An estimated 3,700 to 5,700 of Canada's 56,000 HIV cases are among
immigrants from the two regions, the Globe and Mail reported.
Although immigrants and refugees sponsored by Canadian family members
are allowed to enter the country regardless of HIV status, HIV-positive immigrants or people seeking work or study permits
are refused entry if the government determines that they would place an "excessive demand" on the health care system, which
is publicly funded.
Government statistics show that in 2003 13% of HIV-positive immigrants were denied entry and 677
HIV-positive immigrants entered the country, up from 276 in 2002. According to statistical modeling research conducted by
University of Toronto researcher Robert Remis, up to 50% of HIV-positive immigrants from the Caribbean or Africa contracted
the disease after they arrived in Canada, the Globe and Mail reports.
Esther Tharao of Women's Health in Women's Hands, a Toronto-area
community health center, said that the Canadian government "has an HIV strategy for aboriginal communities, for [injection]
drug users and gay men. But there is no information on how to deliver services to people from HIV-endemic regions."
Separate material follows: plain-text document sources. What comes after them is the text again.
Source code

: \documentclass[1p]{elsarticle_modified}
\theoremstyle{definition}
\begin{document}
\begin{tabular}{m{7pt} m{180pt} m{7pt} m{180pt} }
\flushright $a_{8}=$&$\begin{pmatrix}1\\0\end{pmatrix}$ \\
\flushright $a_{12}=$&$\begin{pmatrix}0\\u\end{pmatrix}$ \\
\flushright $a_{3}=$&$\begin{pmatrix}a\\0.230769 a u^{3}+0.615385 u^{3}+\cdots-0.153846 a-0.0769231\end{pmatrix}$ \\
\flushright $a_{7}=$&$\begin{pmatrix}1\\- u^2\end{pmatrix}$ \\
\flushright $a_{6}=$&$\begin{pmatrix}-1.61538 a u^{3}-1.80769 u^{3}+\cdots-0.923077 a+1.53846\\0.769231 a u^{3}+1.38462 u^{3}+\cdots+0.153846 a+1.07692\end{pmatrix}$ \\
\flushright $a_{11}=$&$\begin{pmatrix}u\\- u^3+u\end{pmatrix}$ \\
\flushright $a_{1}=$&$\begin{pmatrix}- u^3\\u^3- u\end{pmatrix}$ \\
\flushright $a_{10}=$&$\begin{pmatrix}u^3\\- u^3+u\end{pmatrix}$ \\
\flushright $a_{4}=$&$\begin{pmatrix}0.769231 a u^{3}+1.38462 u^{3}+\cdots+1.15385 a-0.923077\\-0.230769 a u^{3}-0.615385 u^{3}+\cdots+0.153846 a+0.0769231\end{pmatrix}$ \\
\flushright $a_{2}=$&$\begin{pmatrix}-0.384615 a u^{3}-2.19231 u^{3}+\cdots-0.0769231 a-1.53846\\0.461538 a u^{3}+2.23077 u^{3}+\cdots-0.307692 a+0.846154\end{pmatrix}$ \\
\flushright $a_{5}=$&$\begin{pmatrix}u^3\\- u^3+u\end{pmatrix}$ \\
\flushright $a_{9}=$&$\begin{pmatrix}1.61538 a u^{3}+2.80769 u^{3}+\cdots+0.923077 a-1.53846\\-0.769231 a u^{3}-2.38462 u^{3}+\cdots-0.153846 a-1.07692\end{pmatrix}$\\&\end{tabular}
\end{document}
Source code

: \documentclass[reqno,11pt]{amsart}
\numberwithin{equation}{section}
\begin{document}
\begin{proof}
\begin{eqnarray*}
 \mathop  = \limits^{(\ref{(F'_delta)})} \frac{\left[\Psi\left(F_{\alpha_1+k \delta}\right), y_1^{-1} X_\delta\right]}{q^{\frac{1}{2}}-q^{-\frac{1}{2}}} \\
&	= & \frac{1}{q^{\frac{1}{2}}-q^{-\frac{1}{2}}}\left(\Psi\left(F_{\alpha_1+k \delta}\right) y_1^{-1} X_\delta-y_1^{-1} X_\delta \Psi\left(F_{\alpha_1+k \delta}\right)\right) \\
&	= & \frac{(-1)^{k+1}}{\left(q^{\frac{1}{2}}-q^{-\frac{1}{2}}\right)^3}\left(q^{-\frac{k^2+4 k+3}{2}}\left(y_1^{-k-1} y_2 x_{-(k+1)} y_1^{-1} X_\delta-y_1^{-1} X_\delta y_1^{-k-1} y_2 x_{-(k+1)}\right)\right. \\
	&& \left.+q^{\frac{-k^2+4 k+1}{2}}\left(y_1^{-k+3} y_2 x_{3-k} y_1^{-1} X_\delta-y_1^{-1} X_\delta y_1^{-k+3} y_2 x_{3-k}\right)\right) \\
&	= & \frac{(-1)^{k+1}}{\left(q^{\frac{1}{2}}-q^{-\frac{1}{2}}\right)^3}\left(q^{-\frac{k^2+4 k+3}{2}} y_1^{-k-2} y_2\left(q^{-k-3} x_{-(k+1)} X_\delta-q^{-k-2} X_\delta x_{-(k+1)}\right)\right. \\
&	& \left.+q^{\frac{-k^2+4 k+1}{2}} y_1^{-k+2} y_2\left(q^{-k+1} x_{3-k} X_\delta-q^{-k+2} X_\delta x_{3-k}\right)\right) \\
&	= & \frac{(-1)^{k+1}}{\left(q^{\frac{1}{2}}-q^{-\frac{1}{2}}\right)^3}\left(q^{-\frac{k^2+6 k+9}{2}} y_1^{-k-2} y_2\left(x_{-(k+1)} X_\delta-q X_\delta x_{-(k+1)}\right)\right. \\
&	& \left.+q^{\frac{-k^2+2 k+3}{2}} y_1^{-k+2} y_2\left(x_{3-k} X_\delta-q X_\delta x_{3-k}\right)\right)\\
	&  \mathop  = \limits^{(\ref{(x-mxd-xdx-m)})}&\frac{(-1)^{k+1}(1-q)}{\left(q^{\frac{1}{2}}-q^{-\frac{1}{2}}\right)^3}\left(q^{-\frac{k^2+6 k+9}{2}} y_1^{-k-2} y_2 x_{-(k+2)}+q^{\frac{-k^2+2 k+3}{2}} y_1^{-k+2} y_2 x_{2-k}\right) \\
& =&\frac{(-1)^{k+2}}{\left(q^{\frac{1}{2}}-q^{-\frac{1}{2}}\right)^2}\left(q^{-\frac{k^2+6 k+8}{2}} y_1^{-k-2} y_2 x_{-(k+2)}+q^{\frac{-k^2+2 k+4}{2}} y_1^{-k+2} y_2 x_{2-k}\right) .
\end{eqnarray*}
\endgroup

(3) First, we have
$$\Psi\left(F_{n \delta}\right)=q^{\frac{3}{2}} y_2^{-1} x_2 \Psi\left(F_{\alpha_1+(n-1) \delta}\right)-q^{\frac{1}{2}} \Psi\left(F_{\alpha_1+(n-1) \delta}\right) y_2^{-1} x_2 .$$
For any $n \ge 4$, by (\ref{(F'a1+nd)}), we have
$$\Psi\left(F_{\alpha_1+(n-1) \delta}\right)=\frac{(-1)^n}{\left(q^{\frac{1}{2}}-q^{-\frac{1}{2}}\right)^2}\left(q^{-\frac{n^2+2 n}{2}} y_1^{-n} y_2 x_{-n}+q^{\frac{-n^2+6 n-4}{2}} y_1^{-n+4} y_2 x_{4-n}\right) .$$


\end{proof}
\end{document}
Dr. Chris Archibald of Canada's Centre for Infectious Disease Prevention and Control said that the national government is
aware of the increased HIV prevalence among African and Caribbean immigrants and that Health Canada has doubled the overall
annual funding for HIV/AIDS programs to $66.8 million over the next five years.
Archibald said that a lack of reliable
data -- such as not including ethnicity on HIV test reports -- makes tracking HIV cases among African and Caribbean immigrants
more challenging. Bettie Christie, a counselor in Alberta, Canada, said she would like more government funding to hire translators
and develop programs tailored to the cultural needs of immigrants. "A large percentage of the African population isn't yet
willing to trust us," Christie said.